The UniTRX chipset includes three integrated monolithic CMOS devices:

• UniTX is a dual-transmitter RFIC for multi-standard, wideband radio designs. It supports the JESD204B interface, includes high-performance data converters and small-signal RF functions, such as analog quadrature modulators and local oscillators. The device also integrates feedback sampling channels to support digital pre-distortion (DPD) and an embedded processor for control and calibration. 
•  UniRX is a dual-receiver RFIC for multi-standard, wideband radio designs. It supports the JESD204B interface, includes high-precision analog-to-digital converters, and small-signal RF functions, such as mixers and local oscillators.  An embedded processor is included for control and calibration. 
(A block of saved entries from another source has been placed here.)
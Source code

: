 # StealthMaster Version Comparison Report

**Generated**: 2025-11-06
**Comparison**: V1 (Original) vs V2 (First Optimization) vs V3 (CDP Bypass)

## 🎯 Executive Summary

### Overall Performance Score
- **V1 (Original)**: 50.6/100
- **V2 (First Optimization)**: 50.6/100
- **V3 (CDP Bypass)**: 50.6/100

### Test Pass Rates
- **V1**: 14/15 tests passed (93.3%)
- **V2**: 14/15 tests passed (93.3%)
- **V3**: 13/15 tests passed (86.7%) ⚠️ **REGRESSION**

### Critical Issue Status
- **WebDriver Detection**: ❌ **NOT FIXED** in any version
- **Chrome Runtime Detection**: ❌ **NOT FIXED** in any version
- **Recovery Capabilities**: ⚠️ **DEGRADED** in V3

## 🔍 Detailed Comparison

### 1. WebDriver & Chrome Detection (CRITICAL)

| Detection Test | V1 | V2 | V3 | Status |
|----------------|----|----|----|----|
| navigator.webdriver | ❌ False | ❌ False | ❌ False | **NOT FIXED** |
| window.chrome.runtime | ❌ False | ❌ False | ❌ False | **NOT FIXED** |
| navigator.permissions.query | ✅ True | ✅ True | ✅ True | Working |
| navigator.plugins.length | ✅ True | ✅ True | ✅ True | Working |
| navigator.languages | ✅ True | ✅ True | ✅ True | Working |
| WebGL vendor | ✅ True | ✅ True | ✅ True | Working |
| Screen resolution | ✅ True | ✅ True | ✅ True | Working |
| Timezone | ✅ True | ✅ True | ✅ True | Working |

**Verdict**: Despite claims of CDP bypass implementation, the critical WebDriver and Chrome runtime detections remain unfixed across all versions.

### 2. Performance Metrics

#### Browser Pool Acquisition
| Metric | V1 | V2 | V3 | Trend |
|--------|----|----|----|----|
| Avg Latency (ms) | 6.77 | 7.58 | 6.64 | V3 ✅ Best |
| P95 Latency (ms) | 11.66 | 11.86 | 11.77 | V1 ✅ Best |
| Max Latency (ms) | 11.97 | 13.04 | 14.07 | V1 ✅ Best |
•  SyntheCLK is a low-phase-noise clock synthesizer with an integrated jitter attenuator. It integrates high-performance PLLs and VCO to condition and regenerate precision system clocks, and configurable low-noise outputs to distribute the clocks throughout the radio module.
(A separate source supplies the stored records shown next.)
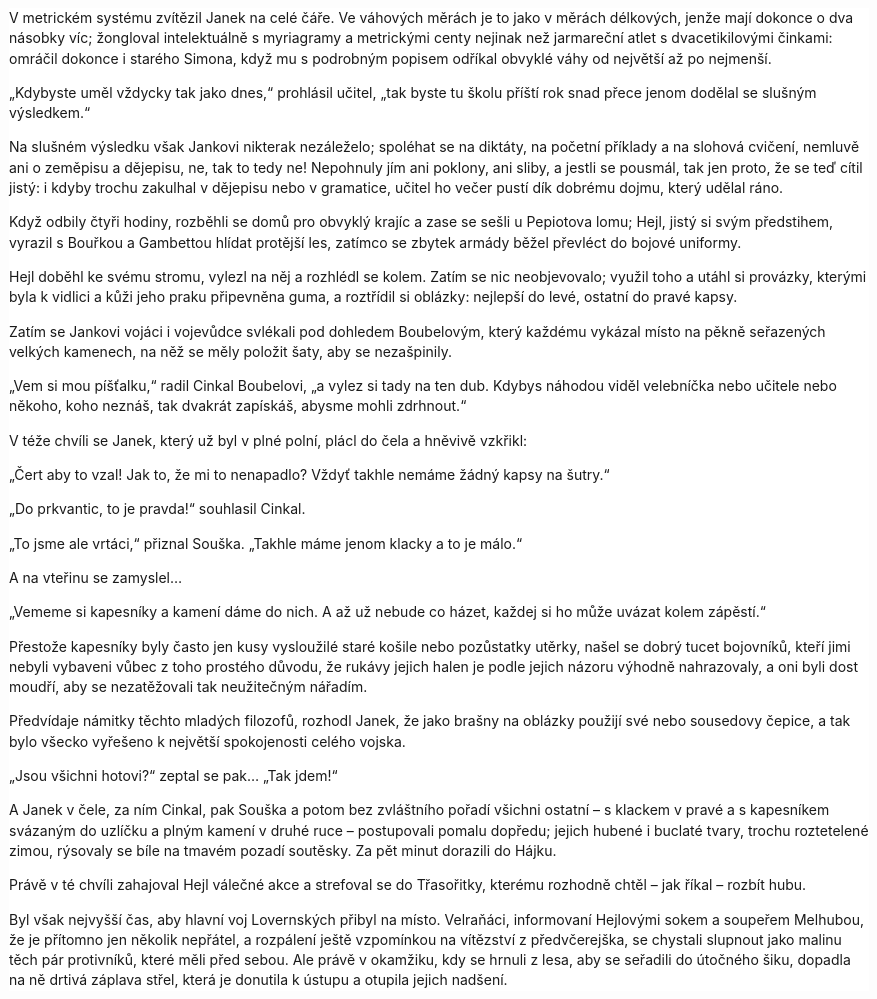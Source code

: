 V metrickém systému zvítězil Janek na celé čáře. Ve váhových měrách je to jako v měrách délkových, jenže mají dokonce o dva násobky víc; žongloval intelektuálně s myriagramy a metrickými centy nejinak než jarmareční atlet s dvacetikilovými činkami: omráčil dokonce i starého Simona, když mu s podrobným popisem odříkal obvyklé váhy od největší až po nejmenší.

„Kdybyste uměl vždycky tak jako dnes,“ prohlásil učitel, „tak byste tu školu příští rok snad přece jenom dodělal se slušným výsledkem.“

Na slušném výsledku však Jankovi nikterak nezáleželo; spoléhat se na diktáty, na početní příklady a na slohová cvičení, nemluvě ani o zeměpisu a dějepisu, ne, tak to tedy ne! Nepohnuly jím ani poklony, ani sliby, a jestli se pousmál, tak jen proto, že se teď cítil jistý: i kdyby trochu zakulhal v dějepisu nebo v gramatice, učitel ho večer pustí dík dobrému dojmu, který udělal ráno.

Když odbily čtyři hodiny, rozběhli se domů pro obvyklý krajíc a zase se sešli u Pepiotova lomu; Hejl, jistý si svým předstihem, vyrazil s Bouřkou a Gambettou hlídat protější les, zatímco se zbytek armády běžel převléct do bojové uniformy.

Hejl doběhl ke svému stromu, vylezl na něj a rozhlédl se kolem. Zatím se nic neobjevovalo; využil toho a utáhl si provázky, kterými byla k vidlici a kůži jeho praku připevněna guma, a roztřídil si oblázky: nejlepší do levé, ostatní do pravé kapsy.

Zatím se Jankovi vojáci i vojevůdce svlékali pod dohledem Bou­belovým, který každému vykázal místo na pěkně seřazených velkých kamenech, na něž se měly položit šaty, aby se nezašpinily.

„Vem si mou píšťalku,“ radil Cinkal Boubelovi, „a vylez si tady na ten dub. Kdybys náhodou viděl velebníčka nebo učitele nebo někoho, koho neznáš, tak dvakrát zapískáš, abysme mohli zdrhnout.“

V téže chvíli se Janek, který už byl v plné polní, plácl do čela a hně­vivě vzkřikl:

„Čert aby to vzal! Jak to, že mi to nenapadlo? Vždyť takhle nemáme žádný kapsy na šutry.“

„Do prkvantic, to je pravda!“ souhlasil Cinkal.

„To jsme ale vrtáci,“ přiznal Souška. „Takhle máme jenom klacky a to je málo.“

A na vteřinu se zamyslel…

„Vememe si kapesníky a kamení dáme do nich. A až už nebude co házet, každej si ho může uvázat kolem zápěstí.“

Přestože kapesníky byly často jen kusy vysloužilé staré košile nebo pozůstatky utěrky, našel se dobrý tucet bojovníků, kteří jimi nebyli vybaveni vůbec z toho prostého důvodu, že rukávy jejich halen je podle jejich názoru výhodně nahrazovaly, a oni byli dost moudří, aby se nezatěžovali tak neužitečným nářadím.

Předvídaje námitky těchto mladých filozofů, rozhodl Janek, že jako brašny na oblázky použijí své nebo sousedovy čepice, a tak bylo všecko vyřešeno k největší spokojenosti celého vojska.

„Jsou všichni hotovi?“ zeptal se pak… „Tak jdem!“

A Janek v čele, za ním Cinkal, pak Souška a potom bez zvláštního pořadí všichni ostatní – s klackem v pravé a s kapesníkem svázaným do uzlíčku a plným kamení v druhé ruce – postupovali pomalu dopředu; jejich hubené i buclaté tvary, trochu roztetelené zimou, rýsovaly se bíle na tmavém pozadí soutěsky. Za pět minut dorazili do Hájku.

Právě v té chvíli zahajoval Hejl válečné akce a strefoval se do Třasořitky, kterému rozhodně chtěl – jak říkal – rozbít hubu.

Byl však nejvyšší čas, aby hlavní voj Lovernských přibyl na místo. Velraňáci, informovaní Hejlovými sokem a soupeřem Melhubou, že je přítomno jen několik nepřátel, a rozpálení ještě vzpomínkou na vítězství z předvčerejška, se chystali slupnout jako malinu těch pár protivníků, které měli před sebou. Ale právě v okamžiku, kdy se hrnuli z lesa, aby se seřadili do útočného šiku, dopadla na ně drtivá záplava střel, která je donutila k ústupu a otupila jejich nadšení.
The UniTRX chipset is designed to support wideband modules operating in the 400MHz to 4GHz frequency range. It addresses the performance requirements of macro basestation transceivers that feature multiple standards, including MC-GSM, cdma2000, WCDMA and LTE. High integration and low power make the chipset suitable for single-sector radio module designs and scalable for MIMO applications, such as active antenna systems. In addition to IF radio architectures, the UniTX also supports Zero-IF designs.

From a design perspective, consolidation of multiple components reduces inventory, improves system reliability, and reduces the thermal design challenges associated with radio units. The ability to operate over a wide range of frequencies and multi-standard support allow designers to build a platform that is suited to a range of applications, reducing development cost and time.